My Take: This is the most real Young Adult book I have ever read. It may even be the most real book I have ever read. The author touches on so many different aspects of Valerie which resonates with the human heart. Valerie and her story are so multi-dimensional. Without giving anything away, I'll recap.
Valerie is a girl who finds herself on the fringes of acceptance. She's not alone and gravitates to a particular group, especially a boy named Nick. Together they have inside jokes, places they go, memories that belong only to them. One one angry day, Valerie starts writing down people and things she hates. It's innocent enough and Nick buys into it, too. They add to the notebook day by day. Over the years, Nick and Valerie become closer and share some happy times together along with some hard times.

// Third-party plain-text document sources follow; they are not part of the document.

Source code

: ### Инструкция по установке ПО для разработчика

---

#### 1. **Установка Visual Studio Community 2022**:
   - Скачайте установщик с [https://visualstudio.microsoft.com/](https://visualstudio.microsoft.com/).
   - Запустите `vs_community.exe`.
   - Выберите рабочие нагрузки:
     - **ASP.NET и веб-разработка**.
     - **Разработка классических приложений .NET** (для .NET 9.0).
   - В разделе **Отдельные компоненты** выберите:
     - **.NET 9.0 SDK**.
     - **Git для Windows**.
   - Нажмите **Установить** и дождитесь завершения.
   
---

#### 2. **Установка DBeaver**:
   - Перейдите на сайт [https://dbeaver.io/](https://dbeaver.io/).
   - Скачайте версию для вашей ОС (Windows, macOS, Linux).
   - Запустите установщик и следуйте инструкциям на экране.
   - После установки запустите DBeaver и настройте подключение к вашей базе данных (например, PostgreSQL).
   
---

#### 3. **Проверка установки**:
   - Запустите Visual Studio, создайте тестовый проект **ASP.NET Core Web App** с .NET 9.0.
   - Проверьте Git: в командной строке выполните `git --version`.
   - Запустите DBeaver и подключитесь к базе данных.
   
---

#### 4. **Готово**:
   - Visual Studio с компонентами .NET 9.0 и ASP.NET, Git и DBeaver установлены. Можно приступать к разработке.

One day, Valerie, feeling like Nick was drifting from her, meets up with him before school. She's angry because one of the bullies on the bus broke her MP3 player. Nick says something "Nick-like" and Valerie feels validated and like he's standing by her. He approaches the perpetrator, calls her out, then, with Valerie standing by, he opens fire. In the process, Valerie is shot in the leg and Nick fatally shoots himself.
Valerie started the HATE LIST. Did she know Nick was not joking when he'd talk about death, his own and those they hated? How much culpability does she carry? Did he do it for her? He's gone now and she's not. The community's belief in safety, shattered. Will they blame her? Is she angry at Nick for leaving her? Can she still love the one who hated so much? Can she love and forgive herself? Can others love and forgive her? Who is the media and what are they saying? Is the media perpetrating or healing the damage?
The author adds the family dynamics and the fallout that is so plausible. Each parent provides a different personality and perception that is also multi-dimensional. Incredibly, the author is capable of painting each main character as neither good nor bad, complete nor devoid. Valerie and her reality is so engaging, I immersed myself as completely as possible into this world.
I didn't find that the author had a particular agenda. It's not about stopping bullies but telling a story.
It's an incredibly well written novel. I will be thinking about it and mulling it over in days to come.